Characteristics Of The Canyons

Though of such stupendous depth, these canyons are not gloom gorges, savage and inaccessible. With rough passages here and there they are flowery pathways conducting to the snowy, icy fountains; mountain streets full of life and light, graded and sculptured by the ancient glaciers, and presenting throughout all their course a rich variety of novel and attractive scenery--the most attractive that has yet been discovered in the mountain ranges of the world. In many places, especially in the middle region of the western flank, the main canyons widen into spacious valleys or parks diversified like landscape gardens with meadows and groves and thickets of blooming bushes, while the lofty walls, infinitely varied in form are fringed with ferns, flowering plants, shrubs of many species and tall evergreens and oaks that find footholds on small benches and tables, all enlivened and made glorious with rejoicing stream that come chanting in chorus over the cliffs and through side canyons in falls of every conceivable form, to join the river that flow in tranquil, shining beauty down the middle of each one of them.

The Incomparable Yosemite

The most famous and accessible of these canyon valleys, and also the one that presents their most striking and sublime features on the grandest scale, is the Yosemite, situated in the basin of the Merced River at an elevation of 4000 feet above the level of the sea. It is about seven miles long, half a mile to a mile wide, and nearly a mile deep in the solid granite flank of the range. The walls are made up of rocks, mountains in size, partly separated from each other by side canyons, and they are so sheer in front, and so compactly and harmoniously arranged on a level floor, that the Valley, comprehensively seen, looks like an immense hall or temple lighted from above.
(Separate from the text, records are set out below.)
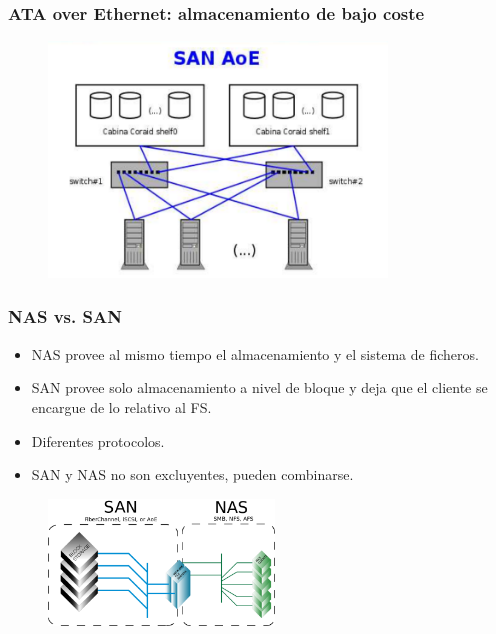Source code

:\documentclass{beamer}
\begin{document}
\begin{frame}
  \frametitle{ATA over Ethernet: almacenamiento de bajo coste}

\begin{figure}[h]
\begin{center}
  \includegraphics[width=9cm]{figs/san_aoe.png}
\end{center}
\end{figure}

\end{frame}


\begin{frame}
  \frametitle{NAS vs. SAN}
  \begin{itemize}
\small
    \item NAS provee al mismo tiempo el almacenamiento y el sistema de ficheros.
    \item SAN provee solo almacenamiento a nivel de bloque y deja que el cliente se encargue de lo relativo al FS.  
    \item Diferentes protocolos.
    \item SAN y NAS no son excluyentes, pueden combinarse.
  \end{itemize}

\normalsize

\begin{figure}[h]
\begin{center}
  \includegraphics[width=6cm]{figs/SANvsNAS.png}
\end{center}
\end{figure}

\end{frame}
\end{document}
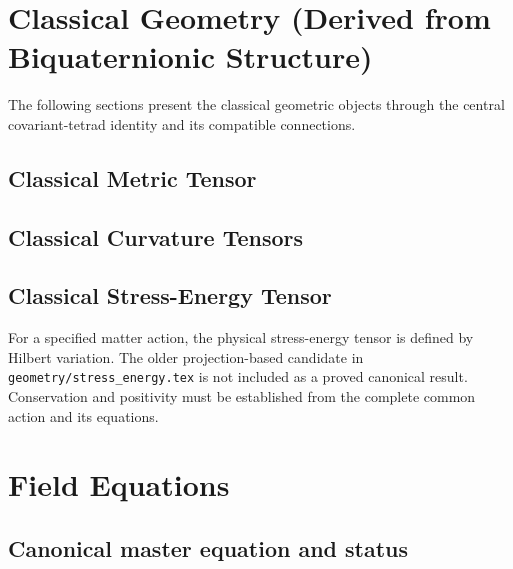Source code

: \documentclass[12pt,a4paper]{article}
\begin{document}

\section{Classical Geometry (Derived from Biquaternionic Structure)}
\label{sec:classical_geometry}

The following sections present the classical geometric objects through the central covariant-tetrad identity and its compatible connections.

\subsection{Classical Metric Tensor}



\subsection{Classical Curvature Tensors}



\subsection{Classical Stress-Energy Tensor}

For a specified matter action, the physical stress-energy tensor is defined by
Hilbert variation.  The older projection-based candidate in
\texttt{geometry/stress\_energy.tex} is not included as a proved canonical
result.  Conservation and positivity must be established from the complete
common action and its equations.


\section{Field Equations}
\label{sec:field_equations}

\subsection{Canonical master equation and status}
\end{document}
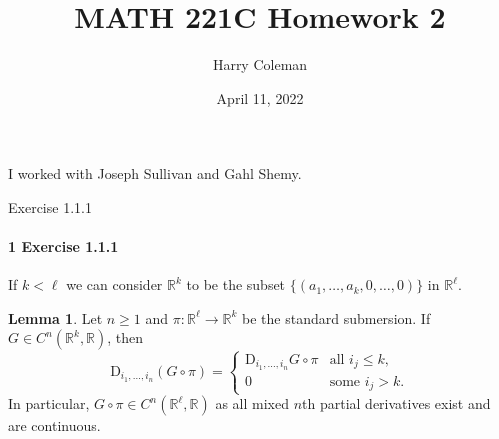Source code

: \documentclass[12pt]{article}
\renewcommand{\maketitle}{\thispagestyle{title}}
\newlength{\myparskip}
\newenvironment{fullbox}{\begin{lrbox}{\savefullbox}\begin{minipage}{\dimexpr\textwidth-2\fboxsep\relax}\setlength{\parskip}{\myparskip}}{\end{minipage}\end{lrbox}\framebox[\textwidth]{\usebox{\savefullbox}}}
\newenvironment{pbox}[1][]{\begin{fullbox}\ifx#1\empty\else\paragraph{#1}\phantom{}\fi}{\end{fullbox}}
\theoremstyle{definition}
\newtheorem{lemma}{Lemma}
\newcommand{\R}{\mathbb{R}}
\newcommand{\<}{\langle}
\renewcommand{\>}{\rangle}
\newcommand{\DD}{\mathrm{D}}
\begin{document}
\title{MATH 221C Homework 2}
\author{Harry Coleman}
\date{April 11, 2022}
\maketitle

I worked with Joseph Sullivan and Gahl Shemy.

\begin{pbox}[1 Exercise 1.1.1]
    If $k < \ell$ we can consider $\R^k$ to be the subset $\{(a_1, \dots, a_k, 0, \dots, 0)\}$ in $\R^\ell$.
    
\end{pbox}

\begin{lemma}
    Let $n \geq 1$ and $\pi : \R^\ell \to \R^k$ be the standard submersion.
    If $G \in C^n(\R^k, \R)$, then
    \[
        \DD_{i_1, \dots, i_n} (G \circ \pi) = \begin{cases}
            \DD_{i_1, \dots, i_n} G \circ \pi & \text{all } i_j \leq k, \\
            0 & \text{some } i_j > k.
        \end{cases}
    \]
    In particular, $G \circ \pi \in C^n(\R^\ell, \R)$ as all mixed $n$th partial derivatives exist and are continuous.
\end{lemma}
\end{document}
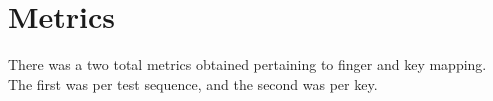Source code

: \documentclass{report}
\begin{document}






\section{Metrics}
\label{section:metric}

There was a two total metrics obtained pertaining to finger and key mapping.
The first was per test sequence, and the second was per key.
\end{document}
But no temple made with hands can compare with Yosemite. Every rock in its walls seems to glow with life. Some lean back in majestic repose; others, absolutely sheer or nearly so for thousands of feet, advance beyond their companions in thoughtful attitudes, giving welcome to storms and calms alike, seemingly aware, yet heedless, of everything going on about them. Awful in stern, immovable majesty, how softly these rocks are adorned, and how fine and reassuring the company they keep: their feet among beautiful groves and meadows, their brows in the sky, a thousand flowers leaning confidingly against their feet, bathed in floods of water, floods of light, while the snow and waterfalls, the winds and avalanches and clouds shine and sing and wreathe about them as the years go by, and myriads of small winged creatures birds, bees, butterflies--give glad animation and help to make all the air into music. Down through the middle of the Valley flows the crystal Merced, River of Mercy, peacefully quiet, reflecting lilies and trees and the onlooking rocks; things frail and fleeting and types of endurance meeting here and blending in countless forms, as if into this one mountain mansion Nature had gathered her choicest treasures, to draw her lovers into close and confiding communion with her.